(Beginning of Study material)

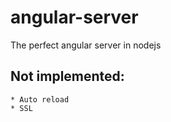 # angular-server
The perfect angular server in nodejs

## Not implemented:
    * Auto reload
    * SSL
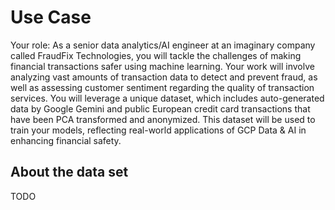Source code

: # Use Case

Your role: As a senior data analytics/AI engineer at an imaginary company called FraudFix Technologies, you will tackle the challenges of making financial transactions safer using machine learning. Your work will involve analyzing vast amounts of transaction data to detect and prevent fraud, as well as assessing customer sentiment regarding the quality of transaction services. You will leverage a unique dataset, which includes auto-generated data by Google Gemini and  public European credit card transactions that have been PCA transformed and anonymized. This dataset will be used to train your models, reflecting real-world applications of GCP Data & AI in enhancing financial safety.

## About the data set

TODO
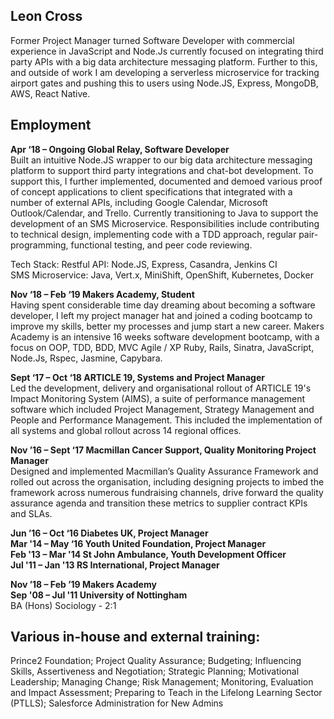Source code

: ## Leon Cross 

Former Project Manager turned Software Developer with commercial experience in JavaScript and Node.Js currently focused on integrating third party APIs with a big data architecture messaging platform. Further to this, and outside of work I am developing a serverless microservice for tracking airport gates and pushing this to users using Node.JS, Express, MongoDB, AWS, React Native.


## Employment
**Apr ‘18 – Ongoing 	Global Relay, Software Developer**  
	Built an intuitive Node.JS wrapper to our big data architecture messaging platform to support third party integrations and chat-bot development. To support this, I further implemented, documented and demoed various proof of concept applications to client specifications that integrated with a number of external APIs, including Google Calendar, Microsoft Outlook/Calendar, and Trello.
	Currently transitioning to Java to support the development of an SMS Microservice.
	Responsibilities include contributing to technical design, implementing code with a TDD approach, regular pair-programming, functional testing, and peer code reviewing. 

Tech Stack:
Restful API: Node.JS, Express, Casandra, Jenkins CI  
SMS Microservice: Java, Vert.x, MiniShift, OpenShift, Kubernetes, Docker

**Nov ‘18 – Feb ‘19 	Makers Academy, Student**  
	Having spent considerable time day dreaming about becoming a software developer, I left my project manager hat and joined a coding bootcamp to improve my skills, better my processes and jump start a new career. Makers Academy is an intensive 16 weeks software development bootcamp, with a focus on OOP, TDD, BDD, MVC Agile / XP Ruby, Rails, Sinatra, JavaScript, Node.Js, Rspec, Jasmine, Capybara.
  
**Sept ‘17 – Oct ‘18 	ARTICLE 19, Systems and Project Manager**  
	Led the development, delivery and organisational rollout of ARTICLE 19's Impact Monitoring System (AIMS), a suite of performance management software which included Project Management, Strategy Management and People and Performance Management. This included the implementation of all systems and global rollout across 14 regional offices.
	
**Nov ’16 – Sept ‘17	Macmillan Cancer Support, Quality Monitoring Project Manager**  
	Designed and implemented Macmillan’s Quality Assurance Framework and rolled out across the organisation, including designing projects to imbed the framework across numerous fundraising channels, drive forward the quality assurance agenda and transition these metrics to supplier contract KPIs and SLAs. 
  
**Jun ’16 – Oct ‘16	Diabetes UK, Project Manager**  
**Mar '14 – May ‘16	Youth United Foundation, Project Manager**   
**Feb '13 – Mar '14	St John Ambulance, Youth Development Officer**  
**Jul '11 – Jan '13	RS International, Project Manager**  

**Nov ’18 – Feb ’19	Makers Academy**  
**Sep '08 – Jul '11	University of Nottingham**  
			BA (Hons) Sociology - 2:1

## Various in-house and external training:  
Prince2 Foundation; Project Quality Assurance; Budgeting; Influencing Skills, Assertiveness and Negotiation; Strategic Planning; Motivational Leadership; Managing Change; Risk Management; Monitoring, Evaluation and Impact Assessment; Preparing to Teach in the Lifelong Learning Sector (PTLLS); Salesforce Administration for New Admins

(End of Study material)
(Beginning of Study material)

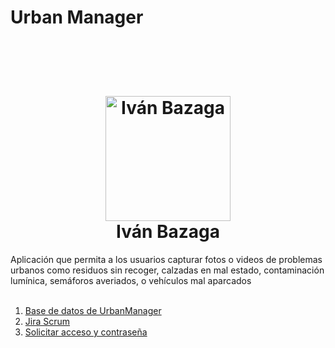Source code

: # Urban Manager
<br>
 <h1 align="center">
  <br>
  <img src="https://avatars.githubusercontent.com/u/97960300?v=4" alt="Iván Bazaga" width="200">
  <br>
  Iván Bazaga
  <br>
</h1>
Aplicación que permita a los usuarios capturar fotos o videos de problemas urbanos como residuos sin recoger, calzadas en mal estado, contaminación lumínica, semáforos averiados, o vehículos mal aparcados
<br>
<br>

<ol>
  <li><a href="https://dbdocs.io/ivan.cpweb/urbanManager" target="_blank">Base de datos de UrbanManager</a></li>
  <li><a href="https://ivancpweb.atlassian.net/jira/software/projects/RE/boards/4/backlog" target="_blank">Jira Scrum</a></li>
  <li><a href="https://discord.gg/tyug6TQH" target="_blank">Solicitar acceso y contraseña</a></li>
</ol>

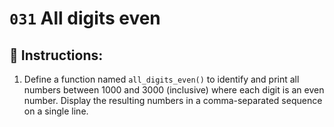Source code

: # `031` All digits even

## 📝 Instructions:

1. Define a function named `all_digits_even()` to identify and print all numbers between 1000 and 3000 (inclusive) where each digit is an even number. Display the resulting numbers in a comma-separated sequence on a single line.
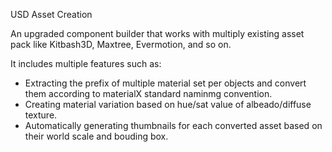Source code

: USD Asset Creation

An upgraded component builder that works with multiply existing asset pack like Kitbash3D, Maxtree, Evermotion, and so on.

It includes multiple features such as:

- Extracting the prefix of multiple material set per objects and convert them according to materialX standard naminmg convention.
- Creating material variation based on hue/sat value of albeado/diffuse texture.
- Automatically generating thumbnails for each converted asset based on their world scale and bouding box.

(End of Study material)

# [Assignment]
Look above for the line containing "UK, Project Manager**" and the line containing "BA (Hons) Sociology - 2:1". Transcribe both, with the lines between them, exactly.

# [Task output]
**Jun ’16 – Oct ‘16	Diabetes UK, Project Manager**  
**Mar '14 – May ‘16	Youth United Foundation, Project Manager**   
**Feb '13 – Mar '14	St John Ambulance, Youth Development Officer**  
**Jul '11 – Jan '13	RS International, Project Manager**  

**Nov ’18 – Feb ’19	Makers Academy**  
**Sep '08 – Jul '11	University of Nottingham**  
			BA (Hons) Sociology - 2:1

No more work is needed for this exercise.